The database generation workflow. Records are first extracted from various publications and input into a defined template format. Post-processing tools are used to identify outliers or erroneous data points. A detailed review of the number of records and properties contained in the resultant database is presented in Table 2.

Data from future publications

For any data that are relevant, but not present in the current review, researchers are encouraged to make their own contributions. Using the template provided on GitHub18 data extraction and digitization can be performed by many groups asynchronously. This template is formatted such that data can be easily uploaded to Citrination, an online platform for materials data19. Upon notification, any data added to the database on Citrination will be verified for integrity by the authors. Researchers are also encouraged to upload their data to other open data resources and contact the authors directly for integration with the MPEA database.

Data Records

The database contains 1545 records from 265 articles. An individual record is defined as having a unique composition, property, temperature, reference combination. For example, if two articles measured the yield strength of HfNbTaTiZr at five temperatures, the number of records extracted is ten. On a per record basis, this database presents a > 100% improvement in the amount of available data when compared to the data presented in the 2018 reviews.

The data in the database are extracted to best represent the data made available by the authors. Often, not all properties in the database are reported for every record. For example, despite the importance of grain size and interstitial contents on properties, particularly for refractory MPEAs, these features are missing from many articles. The data are made available on Figshare20 and in various tabular formats on the project GitHub18. The data have also been digitized into Physical Information File (PIF) records, an open-source json-based schema for materials data21. PIF records are hosted on Citrination (https://citrination.com/datasets/190954) to provide easy access for data visualizations and machine learning. Each data source will be updated continuously as more data are extracted.

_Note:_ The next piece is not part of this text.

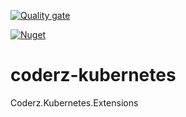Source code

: [![Quality gate](https://sonarcloud.io/api/project_badges/quality_gate?project=kellybirr_coderz-kubernetes)](https://sonarcloud.io/dashboard?id=kellybirr_coderz-kubernetes)

[![Nuget](https://img.shields.io/nuget/v/Coderz.Kubernetes.Extensions)](http://www.nuget.org/packages/Coderz.Kubernetes.Extensions/)

# coderz-kubernetes
Coderz.Kubernetes.Extensions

The database records consist of the following fields, as available:

  • Alloy composition: Normalized and alphabetized nominal alloy composition, in atomic percent. Validation and alphabetization were performed using the Pymatgen Composition module22.

  • Microstructure: The experimentally observed phases (e.g. FCC, BCC, B2). Any phases that were not BCC, FCC, HCP, L12, B2, or Laves were labeled as “Sec. = secondary” or “Other”.

  • Processing method: The conditions under which the alloy was synthesized. CAST = as-cast or directional casting. POWDER = gas atomization, mechanical alloying, sintering, spark plasma sintering, or vacuum hot pressing. WROUGHT = cold-rolled, hot-rolled, or hot-forged. ANNEAL = annealed, homogenized, or aged. OTHER = additive manufacturing, hot isostatic pressing, or severe plastic deformation.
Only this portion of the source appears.